3D Math extravaganza

Wuerfel_21 · 2021-02-07 19:32

Here's some more backseat P2 coding.

This routine here should(tm) multiply a 3-element vector (0.16 signed fixed point) with a 4x4 matrix (16.16 signed fixed point) and apply perspective correction. Or in other words;

W = model_x*mvpmat₃₀ + model_y*mvpmat₃₁ + model_z*mvpmat₃₂ + 1.0*mvpmat₃₃
cam_z = (model_x*mvpmat₂₀ + model_y*mvpmat₂₁ + model_z*mvpmat₂₂ + 1.0*mvpmat₂₃) / W
cam_y = (model_x*mvpmat₁₀ + model_y*mvpmat₁₁ + model_z*mvpmat₁₂ + 1.0*mvpmat₁₃) / W
cam_x = (model_x*mvpmat₀₀ + model_y*mvpmat₀₁ + model_z*mvpmat₀₂ + 1.0*mvpmat₀₃) / W

This is it. I don't have a P2 yet, so I can't test it. It should(tm) take ~566 cycles to process one vector

'' precook 4x4 matrix into magnitude + sign bits (except W column, since that contains constant offset)
matprepare
              mov tmpi,##mvpmat+(mvpmat<<9)
              mov tmp1,#4
              mov mvpsigns,#0
.row
              rep @.col_end,#3
              alti tmpi,#%000_111_111
              abs 0-0,0-0 wc
              rcr mvpsigns,#1
.col_end                     
              add tmpi,##$201
        _ret_ djnz tmp1,#.row



'' 16bit signed Vec3 * 4x4 MVP matrix multiply + perspective correction
'' note that the matrix is stored in row-major order with separated sign bits
'' model * mvpmat -> cam
'' note that this half-signed multiply hack is sometimes off by 1. Doesn't really matter I think.
'' 113+113+121+121+38+52+8 = 566 cycles
vecmvpmult

              mov matrixi,#mvpmat+%%33
              mov signstmp,mvpsigns
              call #.do_row_nodiv ' Multiply W row
              mov model_w,rowsum ' Set W!
              call #.do_row_nodiv ' Multiply Z row
              mov divid_lo,rowsum     
              call #.do_row ' Multiply Y row, divide Z/W
              mov cam_z,divres
              mov divid_lo,rowsum     
              call #.do_row ' Multiply X row, divide Y/W
              ' divide X/W
              abs divid_lo,rowsum wc
              getword divid_hi,divid_lo,#1
              shl divid_lo,#16
              setq divid_hi
              qdiv divid_low,model_w   ' 19*2 cycles here

              mov cam_y,divres
              ' 52 cycle waitstate

              getqx cam_x
              negc cam_x ' C is still sign of dividend

              ret wcz

.do_row_nodiv skipf ##%11_000_000_000_11111_00 ' 113(?) cycles
.do_row       ' 121 cycles

              alti matrixi,#%000_000_110 
              mov rowsum,0-0+3

              '' queue divide
              abs divid_lo wc
              getword divid_hi,divid_lo,#1
              shl divid_lo,#16
              setq divid_hi ' 6*2 = 12 cycles here (with div)
              qdiv divid_low,model_w ' 9 worst case

              '' queue multiplies (3*4*2 = 24 cycles with div)

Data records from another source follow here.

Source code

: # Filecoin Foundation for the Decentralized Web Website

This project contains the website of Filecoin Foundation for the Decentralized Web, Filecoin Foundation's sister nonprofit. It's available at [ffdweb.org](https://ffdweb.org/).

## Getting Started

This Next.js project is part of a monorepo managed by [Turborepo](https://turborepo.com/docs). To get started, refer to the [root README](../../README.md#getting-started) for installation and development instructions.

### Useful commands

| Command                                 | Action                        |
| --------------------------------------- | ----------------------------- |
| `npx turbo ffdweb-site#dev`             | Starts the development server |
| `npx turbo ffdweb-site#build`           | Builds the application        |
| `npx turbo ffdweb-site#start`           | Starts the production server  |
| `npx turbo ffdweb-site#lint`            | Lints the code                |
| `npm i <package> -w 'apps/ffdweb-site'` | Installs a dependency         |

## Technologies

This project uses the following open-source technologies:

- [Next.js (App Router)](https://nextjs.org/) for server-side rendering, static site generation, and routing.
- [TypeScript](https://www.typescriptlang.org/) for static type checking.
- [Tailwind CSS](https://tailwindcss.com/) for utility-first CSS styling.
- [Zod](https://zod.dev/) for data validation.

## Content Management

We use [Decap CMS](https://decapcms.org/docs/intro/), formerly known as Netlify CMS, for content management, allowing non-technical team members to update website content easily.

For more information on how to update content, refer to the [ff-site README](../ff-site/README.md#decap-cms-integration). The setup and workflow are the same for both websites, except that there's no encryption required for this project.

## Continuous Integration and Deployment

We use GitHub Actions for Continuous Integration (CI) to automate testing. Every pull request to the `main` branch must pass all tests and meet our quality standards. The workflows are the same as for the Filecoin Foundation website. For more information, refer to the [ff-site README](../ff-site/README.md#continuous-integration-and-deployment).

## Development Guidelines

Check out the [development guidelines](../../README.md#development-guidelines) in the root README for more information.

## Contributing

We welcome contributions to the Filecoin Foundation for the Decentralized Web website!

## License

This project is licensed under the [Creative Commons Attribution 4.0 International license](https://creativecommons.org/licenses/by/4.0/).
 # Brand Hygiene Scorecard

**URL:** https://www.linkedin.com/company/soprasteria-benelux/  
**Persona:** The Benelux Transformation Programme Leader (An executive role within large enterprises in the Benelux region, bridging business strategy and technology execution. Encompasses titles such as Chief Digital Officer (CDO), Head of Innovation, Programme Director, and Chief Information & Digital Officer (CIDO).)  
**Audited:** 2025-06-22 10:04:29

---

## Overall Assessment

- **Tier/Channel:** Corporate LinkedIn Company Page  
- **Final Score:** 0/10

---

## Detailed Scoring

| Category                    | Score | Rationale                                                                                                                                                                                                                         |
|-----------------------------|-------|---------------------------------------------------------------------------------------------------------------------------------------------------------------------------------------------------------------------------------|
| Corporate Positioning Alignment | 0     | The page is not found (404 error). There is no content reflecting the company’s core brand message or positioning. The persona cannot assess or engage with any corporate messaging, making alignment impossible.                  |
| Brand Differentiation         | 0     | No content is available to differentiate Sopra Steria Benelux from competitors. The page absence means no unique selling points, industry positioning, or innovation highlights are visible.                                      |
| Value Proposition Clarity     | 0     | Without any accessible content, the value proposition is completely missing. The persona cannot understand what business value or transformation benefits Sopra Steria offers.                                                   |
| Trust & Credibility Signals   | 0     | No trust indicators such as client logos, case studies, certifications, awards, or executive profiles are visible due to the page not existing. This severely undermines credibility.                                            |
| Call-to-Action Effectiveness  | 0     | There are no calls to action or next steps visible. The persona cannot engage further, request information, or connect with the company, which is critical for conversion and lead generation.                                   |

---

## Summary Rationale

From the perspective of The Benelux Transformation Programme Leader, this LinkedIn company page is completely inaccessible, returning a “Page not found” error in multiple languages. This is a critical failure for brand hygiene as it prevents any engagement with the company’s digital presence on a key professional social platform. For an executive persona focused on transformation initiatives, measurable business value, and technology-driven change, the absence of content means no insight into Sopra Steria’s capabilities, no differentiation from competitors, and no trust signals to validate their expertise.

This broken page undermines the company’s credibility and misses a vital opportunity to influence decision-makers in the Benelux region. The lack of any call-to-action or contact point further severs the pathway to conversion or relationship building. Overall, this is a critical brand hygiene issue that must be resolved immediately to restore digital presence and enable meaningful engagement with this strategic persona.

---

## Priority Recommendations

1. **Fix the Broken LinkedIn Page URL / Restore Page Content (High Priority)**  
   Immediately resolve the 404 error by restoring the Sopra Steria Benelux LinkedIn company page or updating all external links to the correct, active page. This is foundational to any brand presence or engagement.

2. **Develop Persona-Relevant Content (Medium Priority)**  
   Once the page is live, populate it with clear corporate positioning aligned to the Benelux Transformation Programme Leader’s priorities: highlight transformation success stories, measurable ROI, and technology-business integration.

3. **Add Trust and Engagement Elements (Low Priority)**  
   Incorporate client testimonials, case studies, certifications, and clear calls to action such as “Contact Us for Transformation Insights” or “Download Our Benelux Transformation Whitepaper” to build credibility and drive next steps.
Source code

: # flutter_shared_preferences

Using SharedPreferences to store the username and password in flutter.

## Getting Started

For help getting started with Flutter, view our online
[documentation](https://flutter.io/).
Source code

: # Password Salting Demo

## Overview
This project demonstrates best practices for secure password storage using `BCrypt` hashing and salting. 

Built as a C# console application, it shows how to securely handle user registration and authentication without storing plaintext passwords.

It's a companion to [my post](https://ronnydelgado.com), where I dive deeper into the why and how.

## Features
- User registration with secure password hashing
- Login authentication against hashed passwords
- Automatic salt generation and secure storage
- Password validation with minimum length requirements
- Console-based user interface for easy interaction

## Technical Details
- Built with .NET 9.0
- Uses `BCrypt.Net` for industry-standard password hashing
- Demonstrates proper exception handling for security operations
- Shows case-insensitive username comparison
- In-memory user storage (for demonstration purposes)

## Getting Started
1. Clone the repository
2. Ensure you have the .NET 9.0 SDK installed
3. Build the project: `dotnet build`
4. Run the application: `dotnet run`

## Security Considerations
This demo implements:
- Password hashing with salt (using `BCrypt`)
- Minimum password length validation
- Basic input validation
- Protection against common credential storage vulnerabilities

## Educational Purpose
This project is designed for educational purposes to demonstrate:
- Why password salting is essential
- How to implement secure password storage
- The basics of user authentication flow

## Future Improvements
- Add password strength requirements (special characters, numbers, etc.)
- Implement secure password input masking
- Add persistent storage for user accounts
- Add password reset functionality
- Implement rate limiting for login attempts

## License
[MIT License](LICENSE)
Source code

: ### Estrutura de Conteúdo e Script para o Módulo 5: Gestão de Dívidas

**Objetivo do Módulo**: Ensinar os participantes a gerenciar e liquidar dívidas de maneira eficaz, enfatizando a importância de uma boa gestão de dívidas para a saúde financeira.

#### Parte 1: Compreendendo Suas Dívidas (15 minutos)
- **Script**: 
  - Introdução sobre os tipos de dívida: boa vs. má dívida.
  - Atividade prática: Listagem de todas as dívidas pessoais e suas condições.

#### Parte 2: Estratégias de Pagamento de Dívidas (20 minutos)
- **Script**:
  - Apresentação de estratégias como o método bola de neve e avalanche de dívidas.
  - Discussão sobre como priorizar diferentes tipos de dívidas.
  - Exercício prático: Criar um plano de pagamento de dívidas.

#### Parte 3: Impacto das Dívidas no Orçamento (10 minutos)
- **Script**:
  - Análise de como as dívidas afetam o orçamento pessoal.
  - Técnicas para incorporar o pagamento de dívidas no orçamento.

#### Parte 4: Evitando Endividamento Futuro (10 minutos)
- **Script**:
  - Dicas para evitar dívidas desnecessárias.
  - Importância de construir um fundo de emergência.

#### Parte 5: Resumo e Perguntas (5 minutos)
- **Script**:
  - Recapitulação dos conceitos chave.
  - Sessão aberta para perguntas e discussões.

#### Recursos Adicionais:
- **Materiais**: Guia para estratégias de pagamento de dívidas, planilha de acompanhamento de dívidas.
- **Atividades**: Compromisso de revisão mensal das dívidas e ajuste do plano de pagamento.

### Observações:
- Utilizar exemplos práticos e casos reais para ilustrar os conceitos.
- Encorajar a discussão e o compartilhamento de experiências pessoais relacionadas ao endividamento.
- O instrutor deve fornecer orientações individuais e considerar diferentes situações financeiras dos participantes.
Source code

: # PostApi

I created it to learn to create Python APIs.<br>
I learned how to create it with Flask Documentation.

              getword tmp1,model_z,#0
              alti matrixi,#%000_000_110 '4*2 = 8 cycles here (without div)
              qmul tmp1,0-0+2  ' 9 worst case

              getword tmp1,model_y,#0
              alti matrixi,#%000_000_110
              qmul tmp1,0-0+1

              getword tmp1,model_x,#0
              alti matrixi,#%000_000_110
              qmul tmp1,0-0+0

              '' gather divide
              getqx divres ' 30 cycle waitstate (with div) 
              negc divres ' C is still sign of dividend

              '' gather multiply
              setr tmpi,#tmpv_z
              rep @.getq_end,#3
              getqx tmp1  ' 34 cycle waitstate (without div) 
              getqy tmp2
              alti tmpi,#%110_000_000
              rolword tmp2,tmp1,#1    ' (4*3+4)*2 = 32 cycles here
.getq_end
              '' handle signs
              shl signstmp,#1 wc
              negc rowsum,tmpv_z
              shl signstmp,#1 wc
              negc rowsum,tmpv_y 
              shl signstmp,#1 wc
_ret_         negc rowsum,tmpv_x  ' 7*2 = 14 cycles here

' RES 1 the following: rowsum, signstmp, tmp1, tmpi, matrixi, divid_hi, divid_lo, divres, mvpsigns

mvpmat   res 4*4
model_x res 1
model_y res 1
model_z res 1
model_w res 1
cam_x res 1
cam_y res 1
cam_z res 1
tmpv_x res 1
tmpv_y res 1
tmpv_z res 1

Now, to the questions this poses...

Does this actually work?(I very likely missed something important) And if yes, how many cycles does it actually take?
How good is this?
- I can actually answer this one. Assuming 50% of a cog's time @300Mhz can be spent running this routine, 265017 vertices would be projected per second. Assuming no optimizations like triangle strips or vertex caching are used, that's 88339 triangles per second. Assuming a 30 FPS target rate, that's 2944 triangles per frame. Not a lot, but not bad either. (All assuming it works and my cycle counting is right).
Can you come up with a better one? (It certainly can be improved) Or other useful vector/matrix math routines?

Ahle2 · 2021-02-07 21:43

I think I got ~45000 points translated in 3 dimensions, rotated in 3 dimensions at 60 fps in a single cog by carefully filling the cordic pipeline to the max while at the same time doing "normal" instructions in parallel. That was over a year ago so the number may be off. I will see if I can find the code somewhere... If I remember correctly I got the best performance by doing 6 points at each step to maximize the pipeline. I can't remember the details though, so I will dig it up.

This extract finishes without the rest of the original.